I got stuck while reading a proof regarding convex sets (Corollary 2). I was supposed to use the first statement and Corollary 1 below, if necessary.
First statement(theorem):
Let $S$ be a convex set in $R^{n}$ with a nonempty interior. Let $x_{1} \in \operatorname{cl} S$ and $x_{2} \in$ int S. Then $\lambda x_{1}+(1-\lambda) x_{2} \in$ int $S$ for each $\lambda \in(0,1)$.
Corollary 1:
Let $S$ be a convex set. Then int $S$ is convex.
Corollary 2:
Let $S$ be a convex set with a nonempty interior. Then cl $S$ is convex.
-> Proof by the Author:
Let $x_{1}, x_{2} \in \operatorname{cl} S .$ Pick $z \in$ int $S$ (by assumption, int $\left.S \neq \varnothing\right) .$ By the theorem, $\lambda x_{2}+(1-\lambda) z \in$ int $S$ for each $\lambda \in(0,1) .$ Now fix $\mu \in(0,1) .$ By the theorem, $\mu \mathbf{x}_{1}+(1-\mu)\left[\lambda \mathbf{x}_{2}+(1-\lambda) \mathbf{z}\right] \in$ int $S \subset S$ for each $\lambda \in(0,1) .$ If we take the limit as $\lambda$ approaches $1,$ it follows that $\mu \mathrm{x}_{1}+(1-\mu) \mathrm{x}_{2} \in cl(S),$ and the proof is complete.
From the book: Nonlinear Programming (Theory and Algorithms)
Where am i stuck?
I just cannot understand the part where the author says:
"If we take the limit as $\lambda$ approaches $1,$ it follows that $\mu \mathrm{x}_{1}+(1-\mu) \mathrm{x}_{2} \in cl(S)..."$
I can see that the limit equals $\mu \mathrm{x}_{1}+(1-\mu) \mathrm{x}_{2}$. However, two things are really bothering me:
I thought that $\lambda$ was a fixed number in $(0, 1)$ and because of that i should not be able to just "consider $\lambda$ as it approaches 1". Why can he do that?
I cannot see why $\mu \mathrm{x}_{1}+(1-\mu) \mathrm{x}_{2} \in cl(S)$. It has something to do with the set inclusions $int(S) \subset S \subset cl(S)$? Or does it have something to do with the fact that $S$ is convex? I also considered the possibility that the limit points are also in $S$ since $cl(S)$ is closed.
Can someone help me?

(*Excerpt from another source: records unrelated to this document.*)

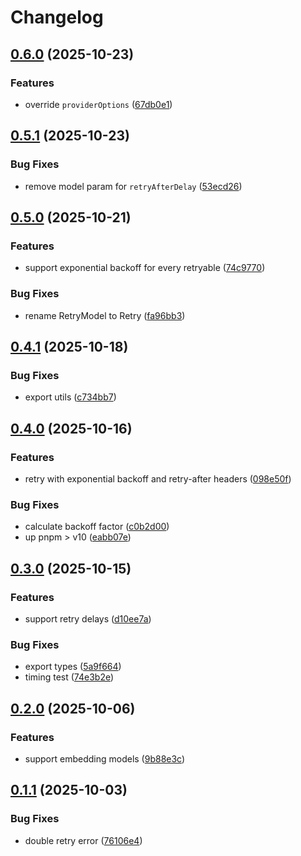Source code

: # Changelog

## [0.6.0](https://github.com/zirkelc/ai-retry/compare/v0.5.1...v0.6.0) (2025-10-23)


### Features

* override `providerOptions` ([67db0e1](https://github.com/zirkelc/ai-retry/commit/67db0e1660174f989956f67b71affb4286154b6c))

## [0.5.1](https://github.com/zirkelc/ai-retry/compare/v0.5.0...v0.5.1) (2025-10-23)


### Bug Fixes

* remove model param for `retryAfterDelay` ([53ecd26](https://github.com/zirkelc/ai-retry/commit/53ecd260f46cb6e3672964ce8098137912cdb1f2))

## [0.5.0](https://github.com/zirkelc/ai-retry/compare/v0.4.1...v0.5.0) (2025-10-21)


### Features

* support exponential backoff for every retryable ([74c9770](https://github.com/zirkelc/ai-retry/commit/74c9770cc89bbf23a353cfe5e2fae1dd1b7d5458))


### Bug Fixes

* rename RetryModel to Retry ([fa96bb3](https://github.com/zirkelc/ai-retry/commit/fa96bb3cd74185d29f68f6370be786bdf5b06083))

## [0.4.1](https://github.com/zirkelc/ai-retry/compare/v0.4.0...v0.4.1) (2025-10-18)


### Bug Fixes

* export utils ([c734bb7](https://github.com/zirkelc/ai-retry/commit/c734bb77eab5cec3d3e014bf008e097b3d00dc2a))

## [0.4.0](https://github.com/zirkelc/ai-retry/compare/v0.3.0...v0.4.0) (2025-10-16)


### Features

* retry with exponential backoff and retry-after headers ([098e50f](https://github.com/zirkelc/ai-retry/commit/098e50fed478c8ee34d6ec6729056b9008be9c53))


### Bug Fixes

* calculate backoff factor ([c0b2d00](https://github.com/zirkelc/ai-retry/commit/c0b2d003d22932f050b7dd8e5238f509e3430bf5))
* up pnpm &gt; v10 ([eabb07e](https://github.com/zirkelc/ai-retry/commit/eabb07edc6ef1fdbf18148c46f3a46f19f0e0ebf))

## [0.3.0](https://github.com/zirkelc/ai-retry/compare/v0.2.0...v0.3.0) (2025-10-15)


### Features

* support retry delays ([d10ee7a](https://github.com/zirkelc/ai-retry/commit/d10ee7a733cd90dc5a67a5068d4ac973ae99765a))


### Bug Fixes

* export types ([5a9f664](https://github.com/zirkelc/ai-retry/commit/5a9f664e64416a72a9e1f527e54fb64f6f61395e))
* timing test ([74e3b2e](https://github.com/zirkelc/ai-retry/commit/74e3b2e0db787a6bd9ecc0846817ae2aed92b2d1))

## [0.2.0](https://github.com/zirkelc/ai-retry/compare/v0.1.1...v0.2.0) (2025-10-06)


### Features

* support embedding models ([9b88e3c](https://github.com/zirkelc/ai-retry/commit/9b88e3c538bf64cae1bd55a0144bf710564261f9))

## [0.1.1](https://github.com/zirkelc/ai-retry/compare/v0.1.0...v0.1.1) (2025-10-03)


### Bug Fixes

* double retry error ([76106e4](https://github.com/zirkelc/ai-retry/commit/76106e40c750b7dfd57798d37ca67801dc214424))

I am really struggling.
Thanks in advance, Lucas
(#1) The statement is true for every choice of $\lambda \in (0,1)$. That means it's true for $\lambda=0.9, \lambda=0.99, \lambda=0.999$, etc., and you can choose these $\lambda$ such that their limit is $1$.
(#2) You have a sequence of points $\mu \mathbf{x}_{1}+(1-\mu)\left[\lambda \mathbf{x}_{2}+(1-\lambda) \mathbf{z}\right] \in S$. Taking the limit as $\lambda \to 1$, you can see the points approach $\mu \mathbf{x}_{1}+(1-\mu)\mathbf{x_2}$. In other words, this is a convergent sequence of points contained in $S$; now apply your definition of closure.